* [Task requirements] Look below for the line with "The price should be based on how many html" and the line with "3. node server.js". Copy exactly those two lines and every line between, but not the pictures.

* [Source data]
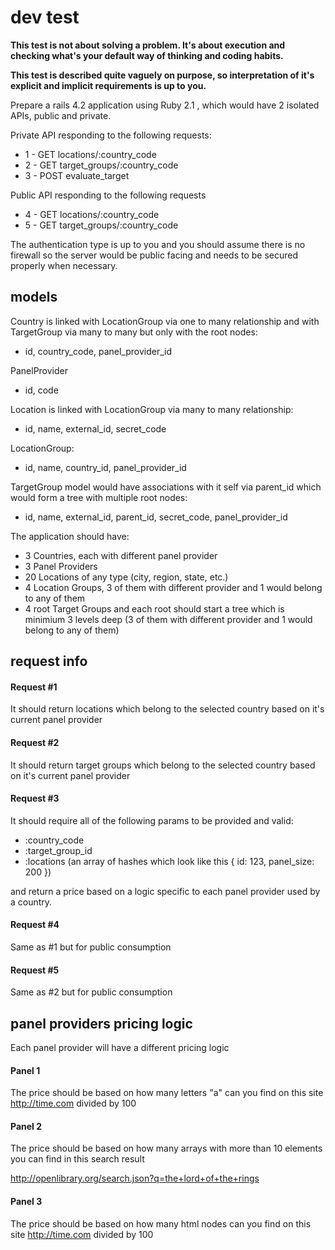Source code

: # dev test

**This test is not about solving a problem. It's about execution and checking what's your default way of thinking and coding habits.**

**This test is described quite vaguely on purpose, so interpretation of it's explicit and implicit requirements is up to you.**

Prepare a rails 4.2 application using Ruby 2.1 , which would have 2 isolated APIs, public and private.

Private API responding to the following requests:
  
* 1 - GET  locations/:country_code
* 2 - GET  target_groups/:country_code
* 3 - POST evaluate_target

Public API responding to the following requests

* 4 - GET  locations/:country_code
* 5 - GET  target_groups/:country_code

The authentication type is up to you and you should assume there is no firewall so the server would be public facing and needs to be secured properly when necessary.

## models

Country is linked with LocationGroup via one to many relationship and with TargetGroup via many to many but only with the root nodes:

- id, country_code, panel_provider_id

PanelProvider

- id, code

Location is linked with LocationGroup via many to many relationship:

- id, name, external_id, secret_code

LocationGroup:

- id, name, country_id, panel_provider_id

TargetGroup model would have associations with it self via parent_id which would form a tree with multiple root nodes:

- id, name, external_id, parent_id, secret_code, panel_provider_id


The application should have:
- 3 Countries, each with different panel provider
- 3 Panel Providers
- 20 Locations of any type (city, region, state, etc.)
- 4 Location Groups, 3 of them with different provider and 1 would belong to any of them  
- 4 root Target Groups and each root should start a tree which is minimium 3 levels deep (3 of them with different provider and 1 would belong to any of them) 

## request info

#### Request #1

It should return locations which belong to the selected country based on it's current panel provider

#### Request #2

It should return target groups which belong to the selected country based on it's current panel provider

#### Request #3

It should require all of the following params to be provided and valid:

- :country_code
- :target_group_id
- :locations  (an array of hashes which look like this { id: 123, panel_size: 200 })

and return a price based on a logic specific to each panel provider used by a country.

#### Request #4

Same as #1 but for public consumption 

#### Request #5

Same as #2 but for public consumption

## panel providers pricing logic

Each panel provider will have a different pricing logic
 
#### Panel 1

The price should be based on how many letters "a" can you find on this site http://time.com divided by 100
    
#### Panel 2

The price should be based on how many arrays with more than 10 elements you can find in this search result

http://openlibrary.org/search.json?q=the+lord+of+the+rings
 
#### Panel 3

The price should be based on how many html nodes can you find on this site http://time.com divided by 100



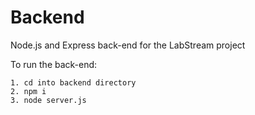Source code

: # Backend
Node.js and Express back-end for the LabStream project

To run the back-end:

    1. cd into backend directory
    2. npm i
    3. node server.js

...

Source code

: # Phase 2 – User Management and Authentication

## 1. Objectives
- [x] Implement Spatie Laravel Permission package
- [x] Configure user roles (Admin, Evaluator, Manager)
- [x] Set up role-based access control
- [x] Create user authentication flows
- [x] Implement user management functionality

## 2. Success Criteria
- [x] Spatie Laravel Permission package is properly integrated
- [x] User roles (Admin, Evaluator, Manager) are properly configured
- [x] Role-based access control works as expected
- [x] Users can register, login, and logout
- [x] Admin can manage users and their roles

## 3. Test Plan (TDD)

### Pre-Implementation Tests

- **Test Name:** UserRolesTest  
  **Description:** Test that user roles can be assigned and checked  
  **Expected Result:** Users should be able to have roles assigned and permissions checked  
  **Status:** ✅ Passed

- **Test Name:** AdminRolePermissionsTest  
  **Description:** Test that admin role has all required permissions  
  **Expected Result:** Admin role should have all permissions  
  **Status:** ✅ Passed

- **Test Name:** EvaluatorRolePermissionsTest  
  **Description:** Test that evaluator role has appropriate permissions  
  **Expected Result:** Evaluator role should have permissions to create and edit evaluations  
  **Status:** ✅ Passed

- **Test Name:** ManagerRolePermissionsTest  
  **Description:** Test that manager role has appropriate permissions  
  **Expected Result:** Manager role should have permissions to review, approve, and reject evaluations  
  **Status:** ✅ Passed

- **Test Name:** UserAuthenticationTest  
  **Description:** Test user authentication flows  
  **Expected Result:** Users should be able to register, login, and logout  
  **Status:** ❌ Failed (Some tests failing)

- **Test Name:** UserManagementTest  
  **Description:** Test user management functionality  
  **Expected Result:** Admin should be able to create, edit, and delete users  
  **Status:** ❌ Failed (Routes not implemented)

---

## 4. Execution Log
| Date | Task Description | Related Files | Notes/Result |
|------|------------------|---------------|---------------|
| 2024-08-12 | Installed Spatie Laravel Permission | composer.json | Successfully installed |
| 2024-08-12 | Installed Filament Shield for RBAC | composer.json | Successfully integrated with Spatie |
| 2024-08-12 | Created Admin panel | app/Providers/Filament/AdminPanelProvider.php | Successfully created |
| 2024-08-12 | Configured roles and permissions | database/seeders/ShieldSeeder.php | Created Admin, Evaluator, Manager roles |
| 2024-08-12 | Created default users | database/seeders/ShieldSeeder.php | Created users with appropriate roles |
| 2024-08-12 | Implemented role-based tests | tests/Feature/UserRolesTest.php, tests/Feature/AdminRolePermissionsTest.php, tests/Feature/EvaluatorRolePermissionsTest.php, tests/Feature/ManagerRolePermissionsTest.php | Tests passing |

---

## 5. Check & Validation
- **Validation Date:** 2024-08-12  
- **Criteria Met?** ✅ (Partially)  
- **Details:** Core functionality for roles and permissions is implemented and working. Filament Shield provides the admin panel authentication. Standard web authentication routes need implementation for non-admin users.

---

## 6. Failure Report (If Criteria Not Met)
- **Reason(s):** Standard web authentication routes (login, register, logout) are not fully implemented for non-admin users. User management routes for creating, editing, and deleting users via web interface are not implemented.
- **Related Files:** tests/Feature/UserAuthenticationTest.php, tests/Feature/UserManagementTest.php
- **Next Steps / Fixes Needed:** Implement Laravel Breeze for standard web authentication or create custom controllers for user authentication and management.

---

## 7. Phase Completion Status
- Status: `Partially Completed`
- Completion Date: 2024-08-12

---

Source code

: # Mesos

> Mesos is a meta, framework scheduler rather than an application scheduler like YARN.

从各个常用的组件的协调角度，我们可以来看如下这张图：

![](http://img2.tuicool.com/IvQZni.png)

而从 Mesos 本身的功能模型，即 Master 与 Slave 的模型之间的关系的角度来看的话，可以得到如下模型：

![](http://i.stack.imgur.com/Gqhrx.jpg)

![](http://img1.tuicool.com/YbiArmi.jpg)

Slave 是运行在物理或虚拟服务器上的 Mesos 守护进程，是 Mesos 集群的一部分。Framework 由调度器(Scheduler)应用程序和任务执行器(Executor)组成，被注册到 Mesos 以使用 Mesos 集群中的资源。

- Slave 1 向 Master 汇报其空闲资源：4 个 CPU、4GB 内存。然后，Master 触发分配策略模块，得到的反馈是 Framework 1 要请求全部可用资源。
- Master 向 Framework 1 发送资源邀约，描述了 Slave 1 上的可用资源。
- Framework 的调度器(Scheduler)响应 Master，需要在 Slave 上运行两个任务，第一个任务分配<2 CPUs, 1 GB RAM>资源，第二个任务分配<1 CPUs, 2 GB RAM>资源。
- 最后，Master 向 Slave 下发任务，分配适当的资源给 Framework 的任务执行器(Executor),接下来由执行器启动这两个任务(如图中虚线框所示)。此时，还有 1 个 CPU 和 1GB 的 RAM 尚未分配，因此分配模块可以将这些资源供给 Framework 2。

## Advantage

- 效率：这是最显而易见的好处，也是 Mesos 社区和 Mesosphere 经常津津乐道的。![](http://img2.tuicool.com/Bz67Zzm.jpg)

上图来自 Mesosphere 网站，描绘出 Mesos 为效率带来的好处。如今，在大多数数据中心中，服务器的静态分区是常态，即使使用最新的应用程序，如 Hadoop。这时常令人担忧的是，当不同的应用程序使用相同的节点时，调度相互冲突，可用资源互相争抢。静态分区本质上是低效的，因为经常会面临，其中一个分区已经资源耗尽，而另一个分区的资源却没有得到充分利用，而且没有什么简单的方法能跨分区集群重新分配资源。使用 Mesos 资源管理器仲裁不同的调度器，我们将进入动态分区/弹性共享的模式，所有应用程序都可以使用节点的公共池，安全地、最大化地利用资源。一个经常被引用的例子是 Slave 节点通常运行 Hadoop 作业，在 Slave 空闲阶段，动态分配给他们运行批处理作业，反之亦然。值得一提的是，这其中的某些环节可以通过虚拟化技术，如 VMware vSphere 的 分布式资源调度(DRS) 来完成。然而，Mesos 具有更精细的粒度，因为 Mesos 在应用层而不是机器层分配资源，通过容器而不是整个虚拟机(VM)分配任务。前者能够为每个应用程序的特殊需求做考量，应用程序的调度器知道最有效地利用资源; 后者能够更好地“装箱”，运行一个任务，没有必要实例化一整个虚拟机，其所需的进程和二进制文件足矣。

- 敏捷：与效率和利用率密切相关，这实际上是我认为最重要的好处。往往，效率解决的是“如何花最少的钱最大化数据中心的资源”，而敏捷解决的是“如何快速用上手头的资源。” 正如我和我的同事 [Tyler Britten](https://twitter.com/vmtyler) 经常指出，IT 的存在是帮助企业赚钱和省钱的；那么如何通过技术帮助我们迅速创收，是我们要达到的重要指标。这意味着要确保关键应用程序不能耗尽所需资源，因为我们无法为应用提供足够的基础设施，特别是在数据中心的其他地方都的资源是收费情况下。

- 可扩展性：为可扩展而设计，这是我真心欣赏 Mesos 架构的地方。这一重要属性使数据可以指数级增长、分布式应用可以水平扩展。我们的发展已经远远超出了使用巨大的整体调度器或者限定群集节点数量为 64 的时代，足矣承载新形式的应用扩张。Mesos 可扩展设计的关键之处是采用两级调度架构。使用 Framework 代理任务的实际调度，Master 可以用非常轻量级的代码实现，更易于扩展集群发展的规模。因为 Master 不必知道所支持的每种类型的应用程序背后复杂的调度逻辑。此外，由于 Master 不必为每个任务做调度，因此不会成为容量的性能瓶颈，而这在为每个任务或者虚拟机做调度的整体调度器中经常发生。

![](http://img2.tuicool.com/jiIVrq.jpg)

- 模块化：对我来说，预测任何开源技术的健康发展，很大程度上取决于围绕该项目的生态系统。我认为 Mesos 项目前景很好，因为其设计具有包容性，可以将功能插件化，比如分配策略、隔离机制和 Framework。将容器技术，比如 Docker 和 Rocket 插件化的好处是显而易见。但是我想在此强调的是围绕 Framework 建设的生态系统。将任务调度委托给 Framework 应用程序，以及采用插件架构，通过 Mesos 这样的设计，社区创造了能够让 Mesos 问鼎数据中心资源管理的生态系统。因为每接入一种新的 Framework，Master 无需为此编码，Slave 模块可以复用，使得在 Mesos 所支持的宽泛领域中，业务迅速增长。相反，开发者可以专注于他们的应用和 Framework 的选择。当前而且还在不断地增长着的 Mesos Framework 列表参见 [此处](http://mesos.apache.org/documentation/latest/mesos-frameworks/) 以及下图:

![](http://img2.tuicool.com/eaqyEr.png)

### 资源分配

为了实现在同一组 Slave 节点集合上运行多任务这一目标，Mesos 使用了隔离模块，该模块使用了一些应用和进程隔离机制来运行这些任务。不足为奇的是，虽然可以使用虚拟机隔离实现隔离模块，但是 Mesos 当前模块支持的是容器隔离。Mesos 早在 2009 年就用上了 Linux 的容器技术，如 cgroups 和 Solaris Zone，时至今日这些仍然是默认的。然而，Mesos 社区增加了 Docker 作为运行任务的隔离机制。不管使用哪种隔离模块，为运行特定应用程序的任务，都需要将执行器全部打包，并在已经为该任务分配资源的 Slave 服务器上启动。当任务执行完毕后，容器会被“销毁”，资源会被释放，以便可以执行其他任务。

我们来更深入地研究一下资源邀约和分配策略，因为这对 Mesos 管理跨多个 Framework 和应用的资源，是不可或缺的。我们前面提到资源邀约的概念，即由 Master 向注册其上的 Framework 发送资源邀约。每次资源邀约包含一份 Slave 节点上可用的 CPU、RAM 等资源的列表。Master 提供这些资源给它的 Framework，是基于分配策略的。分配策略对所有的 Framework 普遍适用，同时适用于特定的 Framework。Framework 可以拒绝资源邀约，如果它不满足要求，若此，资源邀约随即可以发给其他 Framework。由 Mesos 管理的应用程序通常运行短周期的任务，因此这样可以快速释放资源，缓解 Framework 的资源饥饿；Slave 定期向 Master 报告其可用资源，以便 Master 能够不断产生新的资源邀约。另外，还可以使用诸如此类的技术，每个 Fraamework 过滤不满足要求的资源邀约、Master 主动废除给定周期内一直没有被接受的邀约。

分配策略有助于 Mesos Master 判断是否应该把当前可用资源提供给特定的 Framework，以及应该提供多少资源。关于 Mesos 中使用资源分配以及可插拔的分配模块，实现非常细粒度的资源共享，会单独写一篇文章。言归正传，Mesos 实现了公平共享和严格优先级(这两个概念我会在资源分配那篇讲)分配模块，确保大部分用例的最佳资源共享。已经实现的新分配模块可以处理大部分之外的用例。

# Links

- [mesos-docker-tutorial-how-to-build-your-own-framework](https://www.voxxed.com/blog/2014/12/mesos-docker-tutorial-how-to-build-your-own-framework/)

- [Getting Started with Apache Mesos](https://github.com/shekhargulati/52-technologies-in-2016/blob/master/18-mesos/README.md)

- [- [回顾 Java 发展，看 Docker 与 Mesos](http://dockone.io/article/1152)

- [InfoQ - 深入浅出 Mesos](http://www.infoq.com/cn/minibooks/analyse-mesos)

* [Answer to this exercise]
The price should be based on how many html nodes can you find on this site http://time.com divided by 100



Source code

: # Backend
Node.js and Express back-end for the LabStream project

To run the back-end:

    1. cd into backend directory
    2. npm i
    3. node server.js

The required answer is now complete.